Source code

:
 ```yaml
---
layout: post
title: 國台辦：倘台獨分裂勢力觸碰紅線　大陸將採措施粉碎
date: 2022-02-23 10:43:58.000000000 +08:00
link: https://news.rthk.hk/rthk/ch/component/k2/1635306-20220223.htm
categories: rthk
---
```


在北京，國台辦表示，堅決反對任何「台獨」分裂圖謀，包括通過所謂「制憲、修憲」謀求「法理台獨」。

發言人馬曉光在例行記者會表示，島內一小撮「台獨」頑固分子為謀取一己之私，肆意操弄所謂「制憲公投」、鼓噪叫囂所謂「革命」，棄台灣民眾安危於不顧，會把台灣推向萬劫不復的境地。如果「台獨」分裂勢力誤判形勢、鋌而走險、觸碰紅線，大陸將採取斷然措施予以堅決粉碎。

★ ★ ★ ★ ★ ★ ★

▶ [Task prompt] Look through the data above and return each line where the string "rthk" occurs.

▶ [Solution to this problem]
link: https://news.rthk.hk/rthk/ch/component/k2/1635306-20220223.htm
categories: rthk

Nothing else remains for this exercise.